Last Saturday morning I went to the early screening of “Mars Needs Moms”, the newest picture to come out of the oh-so famous Disney banner. Let me tell you: this film didn’t work on any level. Little kids, brought by their parents who attended this early screening (they won sweepstakes on the radio) were bored to tears, simultaneously walking and crawling around on the floor, as if the disgusting and unsanitary ground was better than the picture. By the end of Mars Needs Moms, I almost wish I partook in the children’s epiphany of the floor so I could dismiss this God awful, uninspiring animated effort.

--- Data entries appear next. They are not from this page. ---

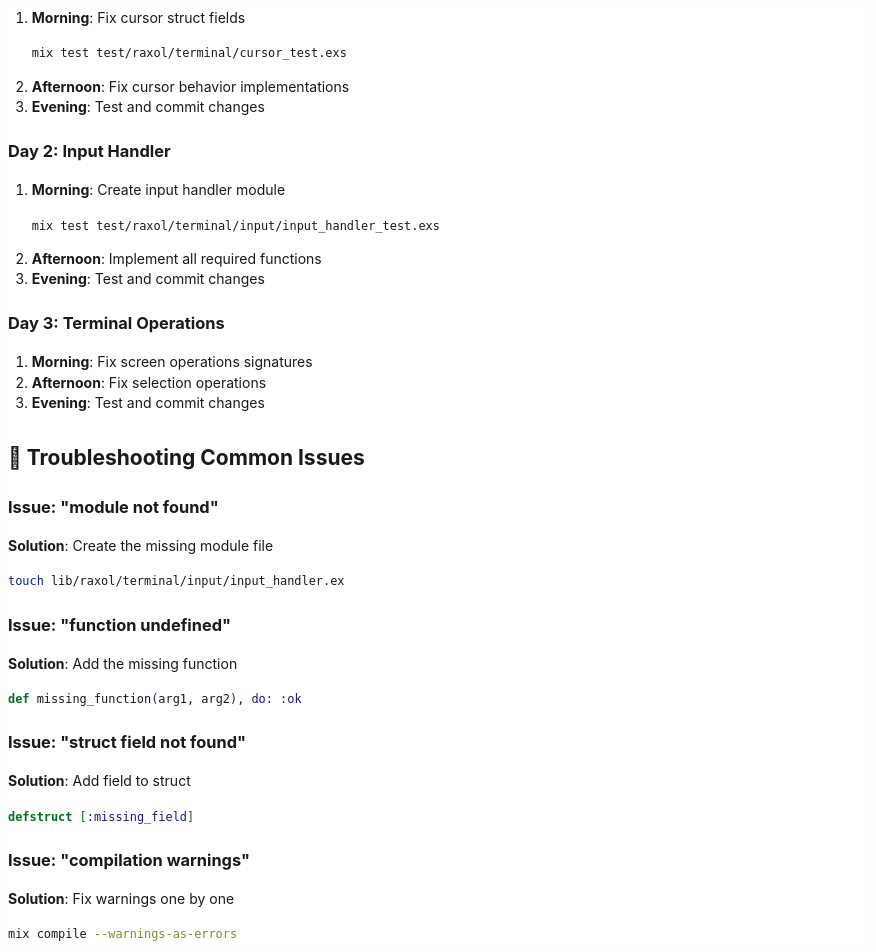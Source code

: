 1. **Morning**: Fix cursor struct fields
   ```bash
   mix test test/raxol/terminal/cursor_test.exs
   ```
2. **Afternoon**: Fix cursor behavior implementations
3. **Evening**: Test and commit changes

### Day 2: Input Handler

1. **Morning**: Create input handler module
   ```bash
   mix test test/raxol/terminal/input/input_handler_test.exs
   ```
2. **Afternoon**: Implement all required functions
3. **Evening**: Test and commit changes

### Day 3: Terminal Operations

1. **Morning**: Fix screen operations signatures
2. **Afternoon**: Fix selection operations
3. **Evening**: Test and commit changes

## 🐛 Troubleshooting Common Issues

### Issue: "module not found"

**Solution**: Create the missing module file

```bash
touch lib/raxol/terminal/input/input_handler.ex
```

### Issue: "function undefined"

**Solution**: Add the missing function

```elixir
def missing_function(arg1, arg2), do: :ok
```

### Issue: "struct field not found"

**Solution**: Add field to struct

```elixir
defstruct [:missing_field]
```

### Issue: "compilation warnings"

**Solution**: Fix warnings one by one

```bash
mix compile --warnings-as-errors
```
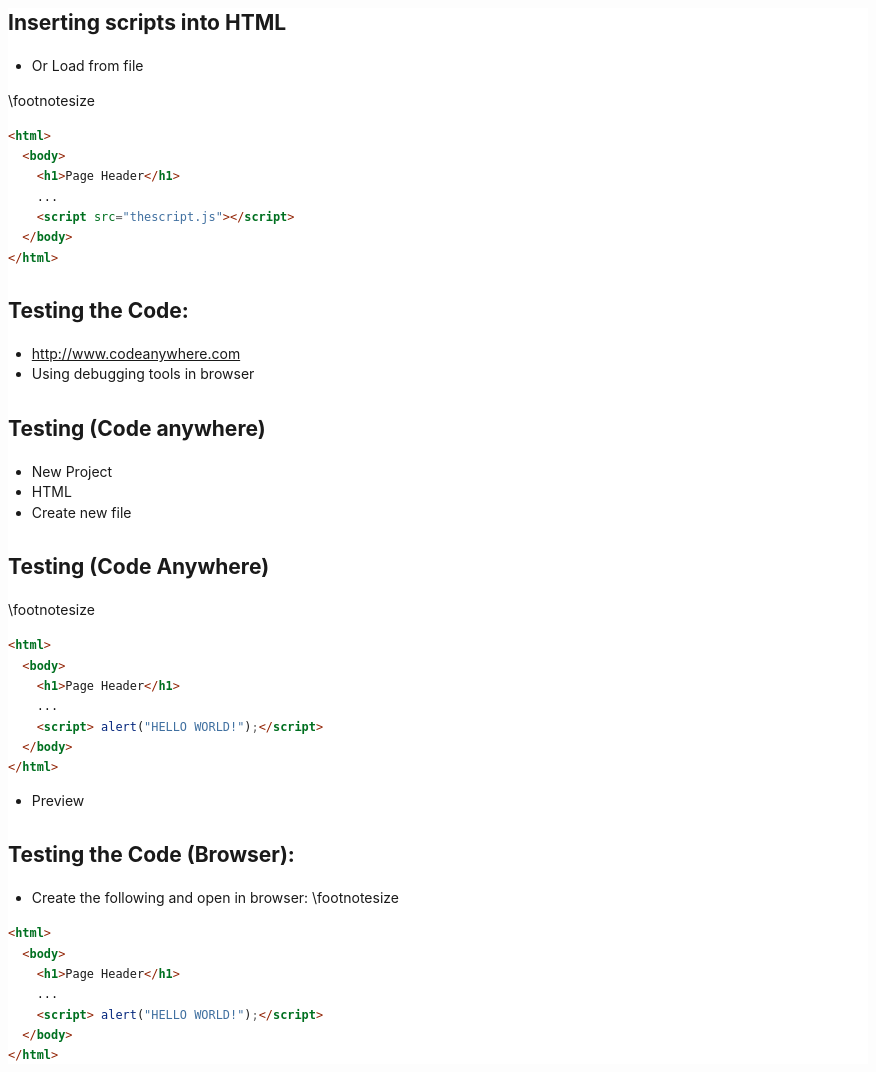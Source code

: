 ## Inserting scripts into HTML

- Or Load from file

\footnotesize
```html
<html>
  <body>
    <h1>Page Header</h1>
    ...
    <script src="thescript.js"></script>
  </body>
</html>
```

## Testing the Code:
 - <http://www.codeanywhere.com>
 - Using debugging tools in browser

## Testing (Code anywhere)

 - New Project
 - HTML 
 - Create new file
 
## Testing (Code Anywhere)
\footnotesize
```html
<html>
  <body>
    <h1>Page Header</h1>
    ...
    <script> alert("HELLO WORLD!");</script>
  </body>
</html>
```

- Preview

## Testing the Code (Browser):
- Create the following and open in browser:
\footnotesize
```html
<html>
  <body>
    <h1>Page Header</h1>
    ...
    <script> alert("HELLO WORLD!");</script>
  </body>
</html>
```
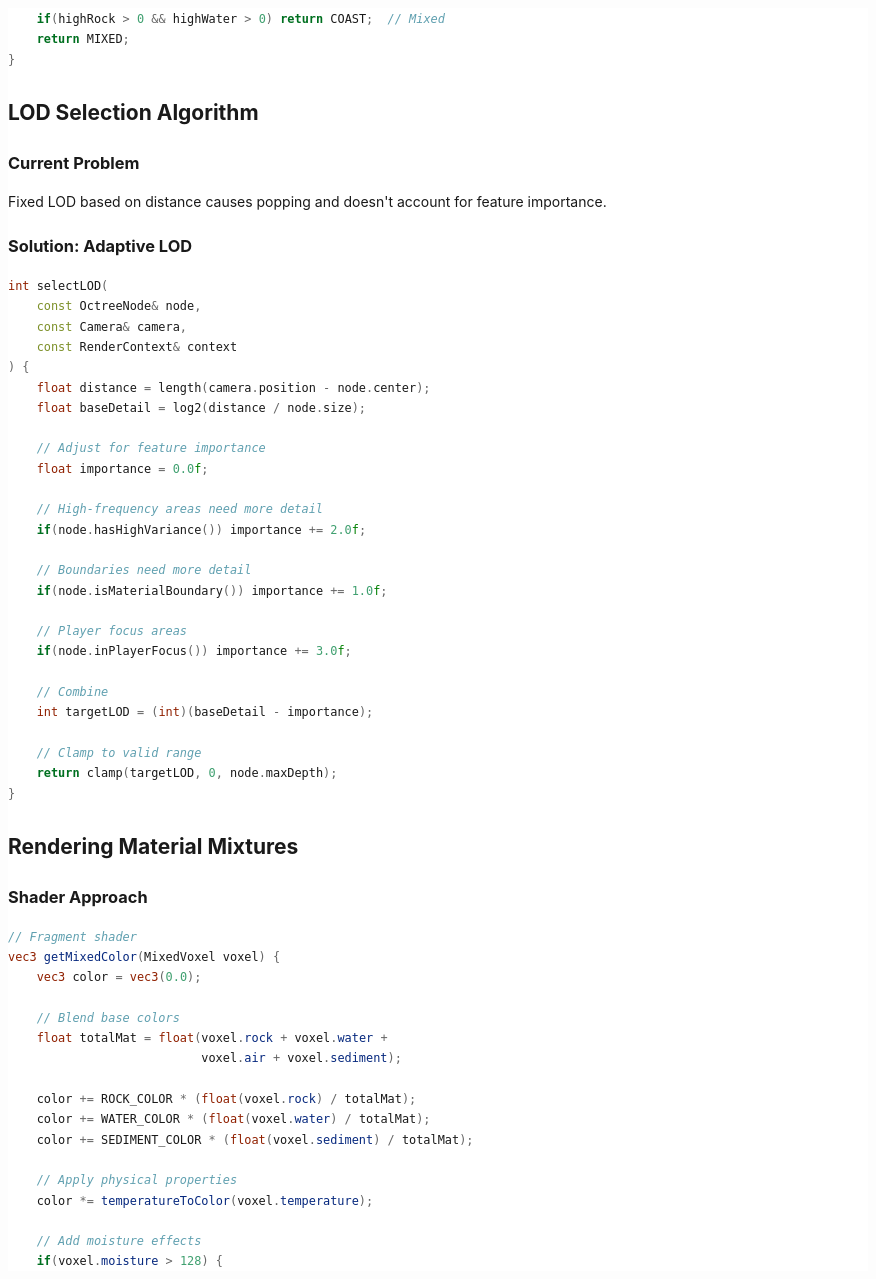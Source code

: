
 ```cpp
    if(highRock > 0 && highWater > 0) return COAST;  // Mixed
    return MIXED;
}
```

## LOD Selection Algorithm

### Current Problem
Fixed LOD based on distance causes popping and doesn't account for feature importance.

### Solution: Adaptive LOD
```cpp
int selectLOD(
    const OctreeNode& node,
    const Camera& camera,
    const RenderContext& context
) {
    float distance = length(camera.position - node.center);
    float baseDetail = log2(distance / node.size);
    
    // Adjust for feature importance
    float importance = 0.0f;
    
    // High-frequency areas need more detail
    if(node.hasHighVariance()) importance += 2.0f;
    
    // Boundaries need more detail
    if(node.isMaterialBoundary()) importance += 1.0f;
    
    // Player focus areas
    if(node.inPlayerFocus()) importance += 3.0f;
    
    // Combine
    int targetLOD = (int)(baseDetail - importance);
    
    // Clamp to valid range
    return clamp(targetLOD, 0, node.maxDepth);
}
```

## Rendering Material Mixtures

### Shader Approach
```glsl
// Fragment shader
vec3 getMixedColor(MixedVoxel voxel) {
    vec3 color = vec3(0.0);
    
    // Blend base colors
    float totalMat = float(voxel.rock + voxel.water + 
                           voxel.air + voxel.sediment);
    
    color += ROCK_COLOR * (float(voxel.rock) / totalMat);
    color += WATER_COLOR * (float(voxel.water) / totalMat);
    color += SEDIMENT_COLOR * (float(voxel.sediment) / totalMat);
    
    // Apply physical properties
    color *= temperatureToColor(voxel.temperature);
    
    // Add moisture effects
    if(voxel.moisture > 128) {
```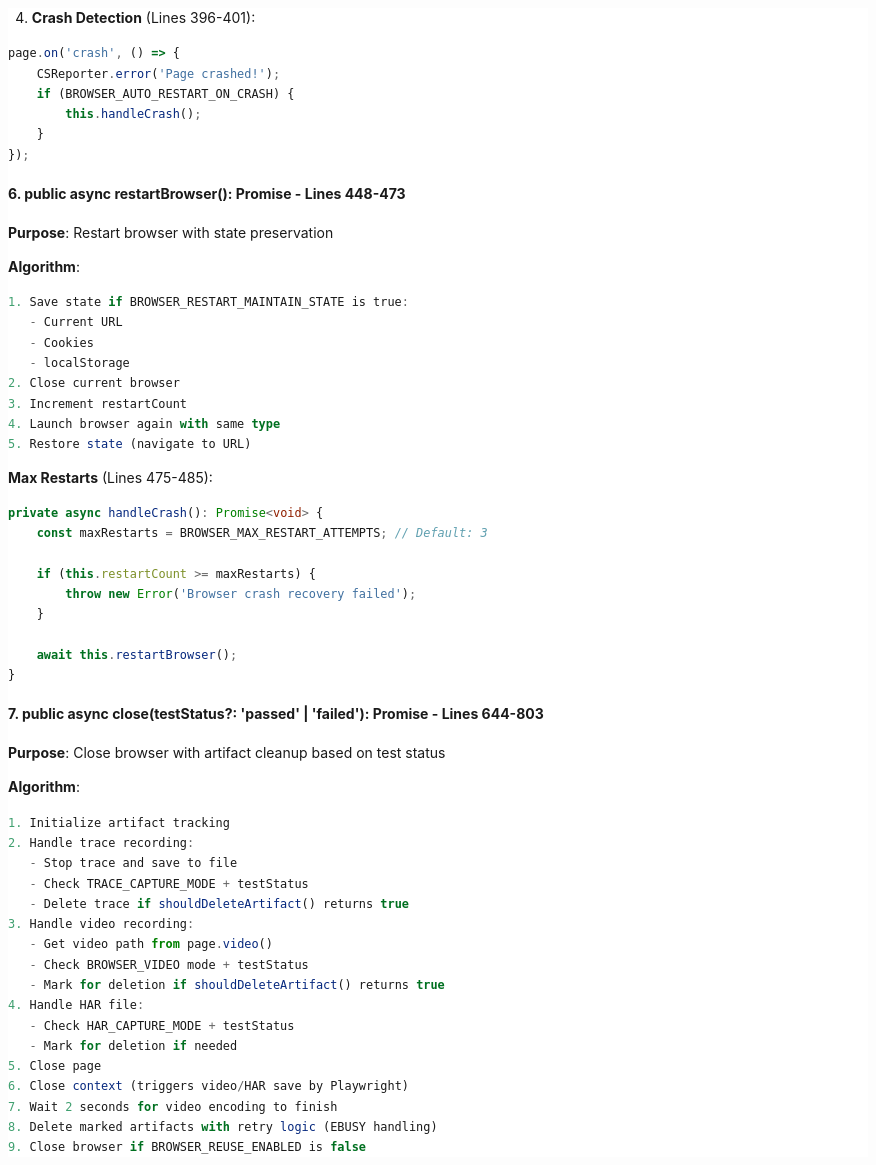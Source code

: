 4. **Crash Detection** (Lines 396-401):
```typescript
page.on('crash', () => {
    CSReporter.error('Page crashed!');
    if (BROWSER_AUTO_RESTART_ON_CRASH) {
        this.handleCrash();
    }
});
```

#### 6. public async restartBrowser(): Promise<void> - Lines 448-473
**Purpose**: Restart browser with state preservation

**Algorithm**:
```typescript
1. Save state if BROWSER_RESTART_MAINTAIN_STATE is true:
   - Current URL
   - Cookies
   - localStorage
2. Close current browser
3. Increment restartCount
4. Launch browser again with same type
5. Restore state (navigate to URL)
```

**Max Restarts** (Lines 475-485):
```typescript
private async handleCrash(): Promise<void> {
    const maxRestarts = BROWSER_MAX_RESTART_ATTEMPTS; // Default: 3

    if (this.restartCount >= maxRestarts) {
        throw new Error('Browser crash recovery failed');
    }

    await this.restartBrowser();
}
```

#### 7. public async close(testStatus?: 'passed' | 'failed'): Promise<void> - Lines 644-803
**Purpose**: Close browser with artifact cleanup based on test status

**Algorithm**:
```typescript
1. Initialize artifact tracking
2. Handle trace recording:
   - Stop trace and save to file
   - Check TRACE_CAPTURE_MODE + testStatus
   - Delete trace if shouldDeleteArtifact() returns true
3. Handle video recording:
   - Get video path from page.video()
   - Check BROWSER_VIDEO mode + testStatus
   - Mark for deletion if shouldDeleteArtifact() returns true
4. Handle HAR file:
   - Check HAR_CAPTURE_MODE + testStatus
   - Mark for deletion if needed
5. Close page
6. Close context (triggers video/HAR save by Playwright)
7. Wait 2 seconds for video encoding to finish
8. Delete marked artifacts with retry logic (EBUSY handling)
9. Close browser if BROWSER_REUSE_ENABLED is false
```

Shot in the type of frame by frame live-action animated camerawork that makes the 3D in Clash of the Titans look like visual wizardry, Mars Needs Moms tells the simplistic and recycled tale of Milo. After having his mom being taken away by Martians, the boy is dumbstruck and soon realizes just how much he needs his mother. Produced by the team who made Polar Express (a film I really like), Mars Needs Moms predictably depicts his journey to save his mother from the evil Martians who wish to “take her brain and use it on their own, mommy robots” (yes my friends, actual quote from the movie).
Once Milo lands on Mars, he meets the tech-savvy, lost in translation individual named Gribble (Dan Fogler). The two collaborate and come up with a plan to save the mother before the Martians zap her brain. Luckily the two clunks receive more help when they meet a rebel Martian girl called Ki (Elisabeth Harnois). Now with the three teaming up to retrieve Milo’s mom, the film poses the question will they be able to track her down in time or will Milo be stuck on Mars forever without a mother? I have my own question: Who cares?
With the exception of Joan Cusack (the mother), who really doesn’t have nearly enough screen time to make a substantial difference, it’s difficult to care about these characters and the endless problems they endure. It’s odd because for the most part Disney has been very successful creating lovable and relatable animated characters that ring true to basic human nature. But not for a second does the script of Mars Needs Moms brings any emotional empathy, or for that matter a laugh. What’s so great about Disney is that they consistently pick up witty and tender writers that can write comedic scripts for kids, while adding a little bit of adult humor. There is none of that here, besides Fogler who only gets a few laughs because he ad-libbed some of the material. Seth Green does some dreadful voice work, bringing down his tone of voice to sound like a 9-year-old boy. More times than once, Green’s voice noticeably cracks into his own.
I usually try to look at a film like Mars Needs Moms from a family point of view. Thankfully, I was in full supply of adolescents and their parents, who steered me in the right direction for this review. Parents and kids alike won’t care or be amused by this picture. The laughs are far and few between, the script seems almost intentionally sporadic and ill-conceived. The 3D is an absolute joke. How come studios think it’s okay to present 3D for the first 15 minutes of the movie, then completely forget about it for the remaining hour?
I suspect I will be thanking Mars Needs Moms come late December, early January for making one decision very clear: being a front runner for the worst picture of the year. And for that, we thank you Disney studios and director Simon Wells. For every little kid out there, cherish your mother who makes endless sacrifices for you, and just be thankful that your not watching Mars Needs Moms.
Notes: Rated PG for sci-fi action and peril, 88 minutes.